Jinn Koriech's Blog: 2010

Tuesday, December 28, 2010

LXC Linux Containers, Ubuntu & udev

I recently started using linux containers instead of xen virtualization. It's not a fully mature setup yet, but I prefer the approach for what my needs are. Plus with the evolving cgroups feature in the kernel it's shaping up to be an efficient way to have multiple independent environments without the overhead of virtualization. For example, IIRC there are fewer context switches required when using LXC to access the network.

I have a base host of Debian Squeeze (currently in testing as of this writing). I have Debian Lenny, Ubuntu Lucid, and Gentoo as guest systems. The Debian squeze installer works well for Lenny and Lucid, but the Ubuntu folks haven't taken the necessary steps to make Ubuntu play nice in a container.

One main glitch I found with Ubuntu Lucid was that during the regular system upgrades I received a new udev package, which started causing problems with dpkg. Essentially we don't want to have udev in the guest since the host deals with the /dev/ filesystem. If your container is set up with a default deny on the dev fs, then you'll have seen the below errors:

Setting up udev (151-12.2) ...
mknod: `/lib/udev/devices/ppp': Operation not permitted
dpkg: error processing udev (--configure):
 subprocess installed post-installation script returned error exit status 1
dpkg: dependency problems prevent configuration of plymouth:
 plymouth depends on udev (>= 149-2); however:
  Package udev is not configured yet.
dpkg: error processing plymouth (--configure):
 dependency problems - leaving unconfigured
Errors were encountered while processing:
 udev
 plymouth
E: Sub-process /usr/bin/dpkg returned an error code (1)
A package failed to install.  Trying to recover:
Setting up udev (151-12.2) ...
mknod: `/lib/udev/devices/ppp': Operation not permitted
dpkg: error processing udev (--configure):
 subprocess installed post-installation script returned error exit status 1
dpkg: dependency problems prevent configuration of plymouth:
 plymouth depends on udev (>= 149-2); however:
  Package udev is not configured yet.
dpkg: error processing plymouth (--configure):
 dependency problems - leaving unconfigured
Errors were encountered while processing:
 udev
 plymouth

In this error message we see that the udev.postinst script is trying to make a node in /dev/, which we don't want it to do.

There is probably a more graceful way to fix this, but for now I'm quite happy to hack it outta my way by editing /var/lib/dpkg/info/udev.postinst and putting an exit 0 before anything else is done in the script.
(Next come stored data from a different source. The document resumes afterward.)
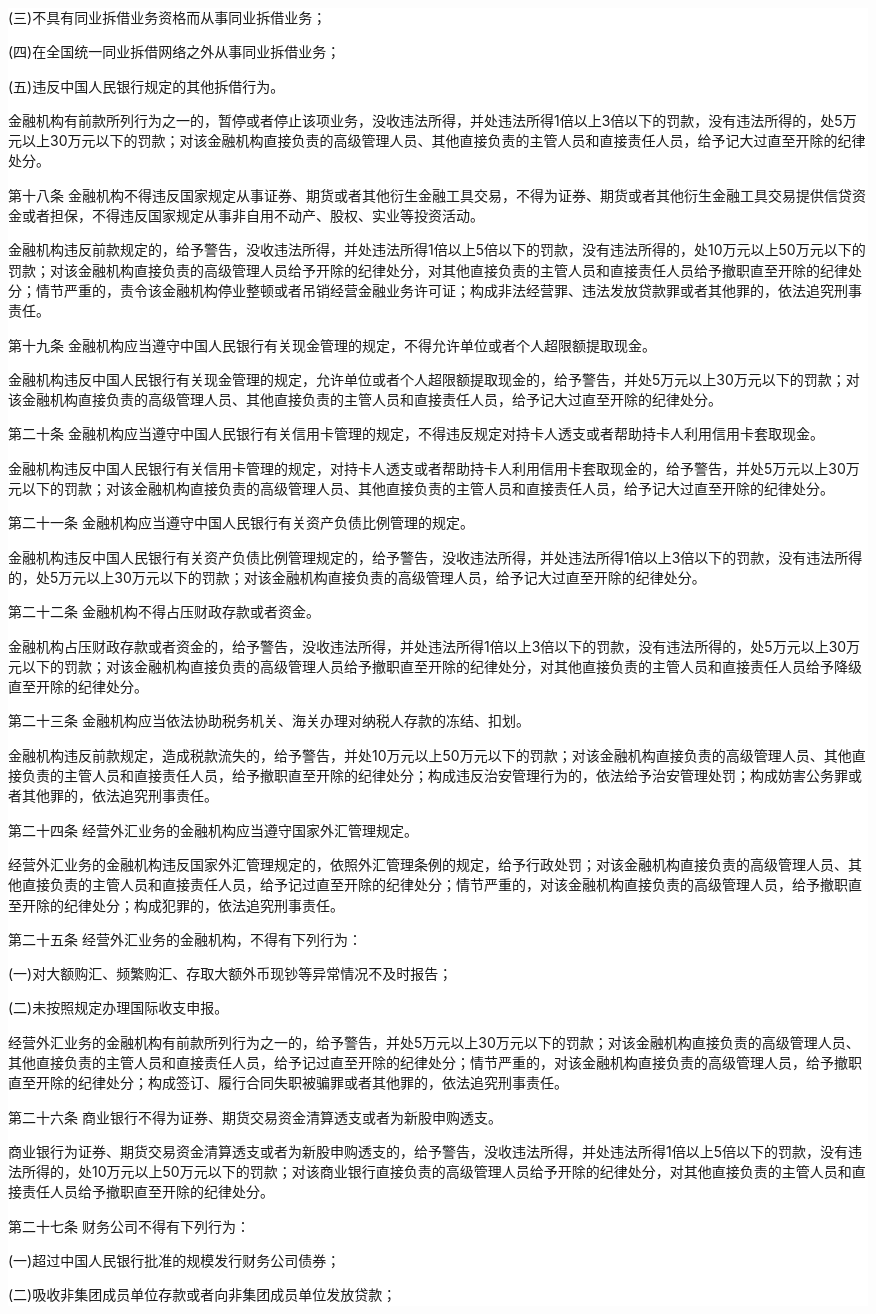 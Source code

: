 (三)不具有同业拆借业务资格而从事同业拆借业务；

(四)在全国统一同业拆借网络之外从事同业拆借业务；

(五)违反中国人民银行规定的其他拆借行为。

金融机构有前款所列行为之一的，暂停或者停止该项业务，没收违法所得，并处违法所得1倍以上3倍以下的罚款，没有违法所得的，处5万元以上30万元以下的罚款；对该金融机构直接负责的高级管理人员、其他直接负责的主管人员和直接责任人员，给予记大过直至开除的纪律处分。

第十八条 金融机构不得违反国家规定从事证券、期货或者其他衍生金融工具交易，不得为证券、期货或者其他衍生金融工具交易提供信贷资金或者担保，不得违反国家规定从事非自用不动产、股权、实业等投资活动。

金融机构违反前款规定的，给予警告，没收违法所得，并处违法所得1倍以上5倍以下的罚款，没有违法所得的，处10万元以上50万元以下的罚款；对该金融机构直接负责的高级管理人员给予开除的纪律处分，对其他直接负责的主管人员和直接责任人员给予撤职直至开除的纪律处分；情节严重的，责令该金融机构停业整顿或者吊销经营金融业务许可证；构成非法经营罪、违法发放贷款罪或者其他罪的，依法追究刑事责任。

第十九条 金融机构应当遵守中国人民银行有关现金管理的规定，不得允许单位或者个人超限额提取现金。

金融机构违反中国人民银行有关现金管理的规定，允许单位或者个人超限额提取现金的，给予警告，并处5万元以上30万元以下的罚款；对该金融机构直接负责的高级管理人员、其他直接负责的主管人员和直接责任人员，给予记大过直至开除的纪律处分。

第二十条 金融机构应当遵守中国人民银行有关信用卡管理的规定，不得违反规定对持卡人透支或者帮助持卡人利用信用卡套取现金。

金融机构违反中国人民银行有关信用卡管理的规定，对持卡人透支或者帮助持卡人利用信用卡套取现金的，给予警告，并处5万元以上30万元以下的罚款；对该金融机构直接负责的高级管理人员、其他直接负责的主管人员和直接责任人员，给予记大过直至开除的纪律处分。

第二十一条 金融机构应当遵守中国人民银行有关资产负债比例管理的规定。

金融机构违反中国人民银行有关资产负债比例管理规定的，给予警告，没收违法所得，并处违法所得1倍以上3倍以下的罚款，没有违法所得的，处5万元以上30万元以下的罚款；对该金融机构直接负责的高级管理人员，给予记大过直至开除的纪律处分。

第二十二条 金融机构不得占压财政存款或者资金。

金融机构占压财政存款或者资金的，给予警告，没收违法所得，并处违法所得1倍以上3倍以下的罚款，没有违法所得的，处5万元以上30万元以下的罚款；对该金融机构直接负责的高级管理人员给予撤职直至开除的纪律处分，对其他直接负责的主管人员和直接责任人员给予降级直至开除的纪律处分。

第二十三条 金融机构应当依法协助税务机关、海关办理对纳税人存款的冻结、扣划。

金融机构违反前款规定，造成税款流失的，给予警告，并处10万元以上50万元以下的罚款；对该金融机构直接负责的高级管理人员、其他直接负责的主管人员和直接责任人员，给予撤职直至开除的纪律处分；构成违反治安管理行为的，依法给予治安管理处罚；构成妨害公务罪或者其他罪的，依法追究刑事责任。

第二十四条 经营外汇业务的金融机构应当遵守国家外汇管理规定。

经营外汇业务的金融机构违反国家外汇管理规定的，依照外汇管理条例的规定，给予行政处罚；对该金融机构直接负责的高级管理人员、其他直接负责的主管人员和直接责任人员，给予记过直至开除的纪律处分；情节严重的，对该金融机构直接负责的高级管理人员，给予撤职直至开除的纪律处分；构成犯罪的，依法追究刑事责任。

第二十五条 经营外汇业务的金融机构，不得有下列行为：

(一)对大额购汇、频繁购汇、存取大额外币现钞等异常情况不及时报告；

(二)未按照规定办理国际收支申报。

经营外汇业务的金融机构有前款所列行为之一的，给予警告，并处5万元以上30万元以下的罚款；对该金融机构直接负责的高级管理人员、其他直接负责的主管人员和直接责任人员，给予记过直至开除的纪律处分；情节严重的，对该金融机构直接负责的高级管理人员，给予撤职直至开除的纪律处分；构成签订、履行合同失职被骗罪或者其他罪的，依法追究刑事责任。

第二十六条 商业银行不得为证券、期货交易资金清算透支或者为新股申购透支。

商业银行为证券、期货交易资金清算透支或者为新股申购透支的，给予警告，没收违法所得，并处违法所得1倍以上5倍以下的罚款，没有违法所得的，处10万元以上50万元以下的罚款；对该商业银行直接负责的高级管理人员给予开除的纪律处分，对其他直接负责的主管人员和直接责任人员给予撤职直至开除的纪律处分。

第二十七条 财务公司不得有下列行为：

(一)超过中国人民银行批准的规模发行财务公司债券；

(二)吸收非集团成员单位存款或者向非集团成员单位发放贷款；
Once that's done just reconfigure it and it should work:

# dpkg --configure udev
# dpkg --configure plymouth

Wednesday, November 10, 2010

Using AutoFS to mount EncFS over CIFS

Background

My hosting provider offers backup space accessible using FTP, SSH/SFTP, and CIFS. I want to make use of this space, but I don't want to put potentially sensitive data on there unencrypted, so I went looking for a solution.

I considered using LUKS, but it's not ideal because in this case I'd have to create a disk image on the remote storage which would be remounted via a loop device locally. In addition it would be complicated to resize the remote image.

I found EncFS to be a suitable alternative. It provides an encrypted filesystem in user-space, and works on file level instead of on a block level. This way there's no need to determine your block device size in advance.

I won't go into how to set up an EncFS mount as there's plenty of documentation out there for this.

First round: EncFS over CurlFTPfs

Initially I thought the hosting provider only gave FTP access to the backup space, so I went about stacking EncFS on top of CurlFTPfs - a most inelegant solution. It appeared to work, however I found that eventually doing an rsync through all the layers was causing problems. I tried limiting the rsync bandwidth with the --bwlimit option, but it only delayed the problem. I guessed this was CurlFTPfs so I did some more digging.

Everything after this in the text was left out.